**INSTRUCTIONS FOR THE TASK**:
The printed result should hold only the lines from the opening of the data through the line bearing "der Generationen erschütterte.", exactly as given and without pictures.

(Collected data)
******
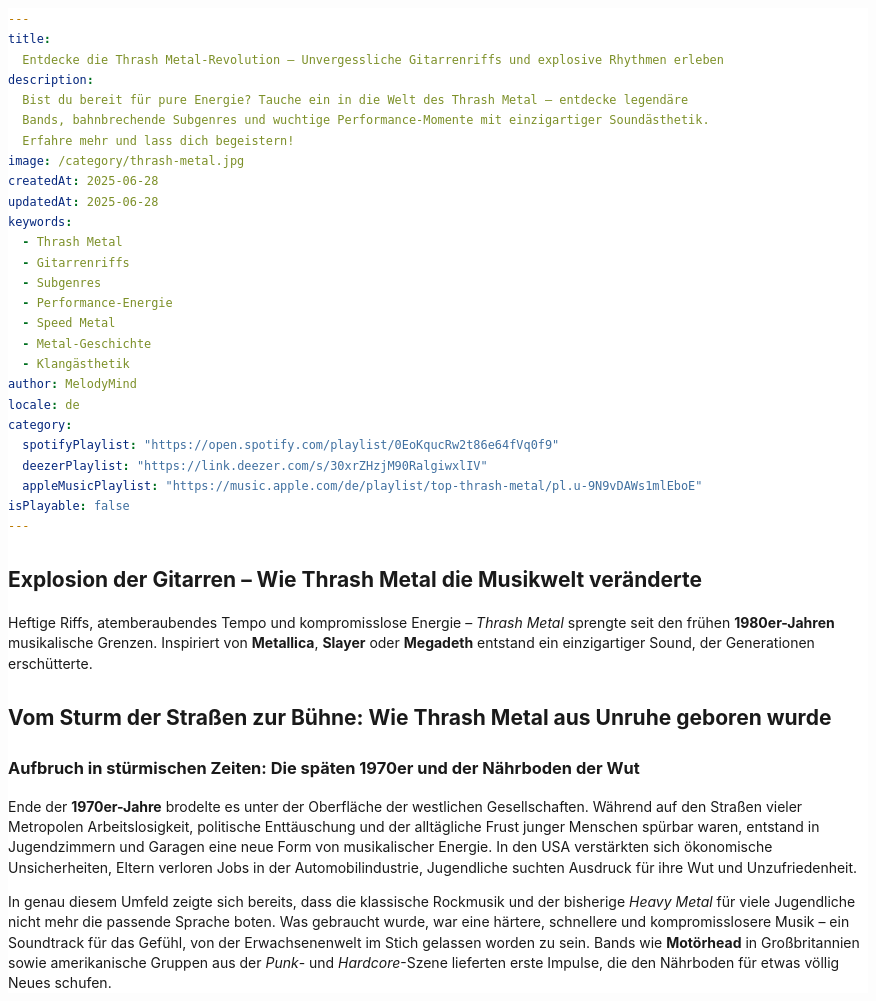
 ```yaml
---
title:
  Entdecke die Thrash Metal-Revolution – Unvergessliche Gitarrenriffs und explosive Rhythmen erleben
description:
  Bist du bereit für pure Energie? Tauche ein in die Welt des Thrash Metal – entdecke legendäre
  Bands, bahnbrechende Subgenres und wuchtige Performance-Momente mit einzigartiger Soundästhetik.
  Erfahre mehr und lass dich begeistern!
image: /category/thrash-metal.jpg
createdAt: 2025-06-28
updatedAt: 2025-06-28
keywords:
  - Thrash Metal
  - Gitarrenriffs
  - Subgenres
  - Performance-Energie
  - Speed Metal
  - Metal-Geschichte
  - Klangästhetik
author: MelodyMind
locale: de
category:
  spotifyPlaylist: "https://open.spotify.com/playlist/0EoKqucRw2t86e64fVq0f9"
  deezerPlaylist: "https://link.deezer.com/s/30xrZHzjM90RalgiwxlIV"
  appleMusicPlaylist: "https://music.apple.com/de/playlist/top-thrash-metal/pl.u-9N9vDAWs1mlEboE"
isPlayable: false
---
```


## Explosion der Gitarren – Wie Thrash Metal die Musikwelt veränderte

Heftige Riffs, atemberaubendes Tempo und kompromisslose Energie – _Thrash Metal_ sprengte seit den
frühen **1980er-Jahren** musikalische Grenzen. Inspiriert von **Metallica**, **Slayer** oder
**Megadeth** entstand ein einzigartiger Sound, der Generationen erschütterte.

## Vom Sturm der Straßen zur Bühne: Wie Thrash Metal aus Unruhe geboren wurde

### Aufbruch in stürmischen Zeiten: Die späten 1970er und der Nährboden der Wut

Ende der **1970er-Jahre** brodelte es unter der Oberfläche der westlichen Gesellschaften. Während
auf den Straßen vieler Metropolen Arbeitslosigkeit, politische Enttäuschung und der alltägliche
Frust junger Menschen spürbar waren, entstand in Jugendzimmern und Garagen eine neue Form von
musikalischer Energie. In den USA verstärkten sich ökonomische Unsicherheiten, Eltern verloren Jobs
in der Automobilindustrie, Jugendliche suchten Ausdruck für ihre Wut und Unzufriedenheit.

In genau diesem Umfeld zeigte sich bereits, dass die klassische Rockmusik und der bisherige _Heavy
Metal_ für viele Jugendliche nicht mehr die passende Sprache boten. Was gebraucht wurde, war eine
härtere, schnellere und kompromisslosere Musik – ein Soundtrack für das Gefühl, von der
Erwachsenenwelt im Stich gelassen worden zu sein. Bands wie **Motörhead** in Großbritannien sowie
amerikanische Gruppen aus der _Punk_- und _Hardcore_-Szene lieferten erste Impulse, die den
Nährboden für etwas völlig Neues schufen.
******
**RESPONSE AREA**:
 ```yaml
---
title:
  Entdecke die Thrash Metal-Revolution – Unvergessliche Gitarrenriffs und explosive Rhythmen erleben
description:
  Bist du bereit für pure Energie? Tauche ein in die Welt des Thrash Metal – entdecke legendäre
  Bands, bahnbrechende Subgenres und wuchtige Performance-Momente mit einzigartiger Soundästhetik.
  Erfahre mehr und lass dich begeistern!
image: /category/thrash-metal.jpg
createdAt: 2025-06-28
updatedAt: 2025-06-28
keywords:
  - Thrash Metal
  - Gitarrenriffs
  - Subgenres
  - Performance-Energie
  - Speed Metal
  - Metal-Geschichte
  - Klangästhetik
author: MelodyMind
locale: de
category:
  spotifyPlaylist: "https://open.spotify.com/playlist/0EoKqucRw2t86e64fVq0f9"
  deezerPlaylist: "https://link.deezer.com/s/30xrZHzjM90RalgiwxlIV"
  appleMusicPlaylist: "https://music.apple.com/de/playlist/top-thrash-metal/pl.u-9N9vDAWs1mlEboE"
isPlayable: false
---
```


## Explosion der Gitarren – Wie Thrash Metal die Musikwelt veränderte

Heftige Riffs, atemberaubendes Tempo und kompromisslose Energie – _Thrash Metal_ sprengte seit den
frühen **1980er-Jahren** musikalische Grenzen. Inspiriert von **Metallica**, **Slayer** oder
**Megadeth** entstand ein einzigartiger Sound, der Generationen erschütterte.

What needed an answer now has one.